Given information START
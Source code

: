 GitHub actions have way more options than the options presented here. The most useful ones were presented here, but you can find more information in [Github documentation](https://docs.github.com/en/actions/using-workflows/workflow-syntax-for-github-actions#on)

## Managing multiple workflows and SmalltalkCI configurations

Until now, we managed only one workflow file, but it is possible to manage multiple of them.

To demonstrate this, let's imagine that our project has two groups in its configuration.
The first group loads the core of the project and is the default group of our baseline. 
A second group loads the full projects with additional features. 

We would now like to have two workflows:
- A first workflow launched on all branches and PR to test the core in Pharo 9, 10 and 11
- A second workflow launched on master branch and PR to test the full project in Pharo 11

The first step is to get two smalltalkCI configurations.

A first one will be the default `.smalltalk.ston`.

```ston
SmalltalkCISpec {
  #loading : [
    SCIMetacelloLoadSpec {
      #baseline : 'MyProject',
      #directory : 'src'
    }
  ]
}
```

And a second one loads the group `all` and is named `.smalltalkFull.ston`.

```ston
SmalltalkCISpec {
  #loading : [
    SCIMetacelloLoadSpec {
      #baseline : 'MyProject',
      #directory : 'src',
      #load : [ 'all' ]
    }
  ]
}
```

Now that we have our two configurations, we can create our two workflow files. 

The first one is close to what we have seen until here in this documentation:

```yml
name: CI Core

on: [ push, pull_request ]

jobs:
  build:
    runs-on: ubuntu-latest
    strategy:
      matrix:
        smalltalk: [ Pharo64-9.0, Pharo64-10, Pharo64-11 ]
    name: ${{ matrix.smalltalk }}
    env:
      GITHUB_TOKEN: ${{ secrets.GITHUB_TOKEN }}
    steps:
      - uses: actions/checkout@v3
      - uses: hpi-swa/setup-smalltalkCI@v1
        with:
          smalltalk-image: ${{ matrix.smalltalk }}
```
Given information END
Given information START
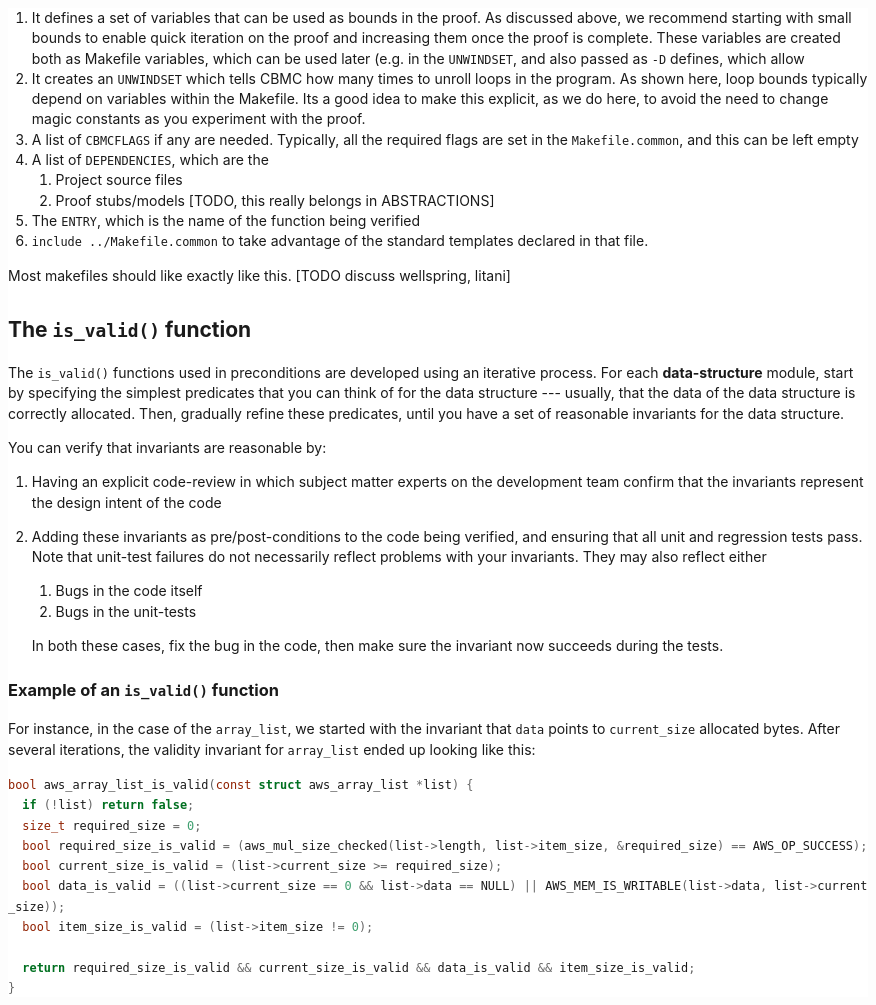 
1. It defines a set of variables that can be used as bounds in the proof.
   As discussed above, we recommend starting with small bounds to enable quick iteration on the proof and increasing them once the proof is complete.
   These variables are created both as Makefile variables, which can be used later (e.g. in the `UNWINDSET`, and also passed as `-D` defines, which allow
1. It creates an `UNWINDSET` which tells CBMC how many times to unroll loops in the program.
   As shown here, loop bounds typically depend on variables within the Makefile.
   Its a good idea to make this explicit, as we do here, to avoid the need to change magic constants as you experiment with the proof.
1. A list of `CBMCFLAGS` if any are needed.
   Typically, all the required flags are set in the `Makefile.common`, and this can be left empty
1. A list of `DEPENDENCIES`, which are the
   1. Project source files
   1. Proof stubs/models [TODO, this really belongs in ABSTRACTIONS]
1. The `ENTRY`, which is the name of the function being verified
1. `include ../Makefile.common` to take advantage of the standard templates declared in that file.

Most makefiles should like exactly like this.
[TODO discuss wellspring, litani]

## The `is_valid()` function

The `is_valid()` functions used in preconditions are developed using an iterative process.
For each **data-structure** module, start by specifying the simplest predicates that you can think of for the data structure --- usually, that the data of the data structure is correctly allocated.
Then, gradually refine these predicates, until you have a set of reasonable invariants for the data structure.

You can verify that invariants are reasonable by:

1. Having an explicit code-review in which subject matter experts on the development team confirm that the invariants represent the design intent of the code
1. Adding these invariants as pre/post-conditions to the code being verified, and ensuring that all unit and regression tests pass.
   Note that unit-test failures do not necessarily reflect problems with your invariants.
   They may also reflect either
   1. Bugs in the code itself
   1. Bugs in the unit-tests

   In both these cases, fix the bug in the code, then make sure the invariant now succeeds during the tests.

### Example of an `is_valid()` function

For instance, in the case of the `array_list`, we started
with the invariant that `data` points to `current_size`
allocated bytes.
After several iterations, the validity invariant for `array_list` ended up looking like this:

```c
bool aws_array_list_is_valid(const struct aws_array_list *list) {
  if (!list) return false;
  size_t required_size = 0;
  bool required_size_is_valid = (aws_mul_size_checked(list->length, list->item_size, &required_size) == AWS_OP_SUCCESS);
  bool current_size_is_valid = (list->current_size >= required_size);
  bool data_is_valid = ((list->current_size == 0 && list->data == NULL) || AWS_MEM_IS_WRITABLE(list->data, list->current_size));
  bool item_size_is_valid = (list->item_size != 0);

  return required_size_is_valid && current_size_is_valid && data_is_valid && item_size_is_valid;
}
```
Given information END
Aim of the task => Restate word for word the lines of the data above, starting at the line containing "For each **data-structure**" and ending at the line containing "1. Bugs in the unit-tests", both included, and nothing more.

Answer for this exercise =>
For each **data-structure** module, start by specifying the simplest predicates that you can think of for the data structure --- usually, that the data of the data structure is correctly allocated.
Then, gradually refine these predicates, until you have a set of reasonable invariants for the data structure.

You can verify that invariants are reasonable by:

1. Having an explicit code-review in which subject matter experts on the development team confirm that the invariants represent the design intent of the code
1. Adding these invariants as pre/post-conditions to the code being verified, and ensuring that all unit and regression tests pass.
   Note that unit-test failures do not necessarily reflect problems with your invariants.
   They may also reflect either
   1. Bugs in the code itself
   1. Bugs in the unit-tests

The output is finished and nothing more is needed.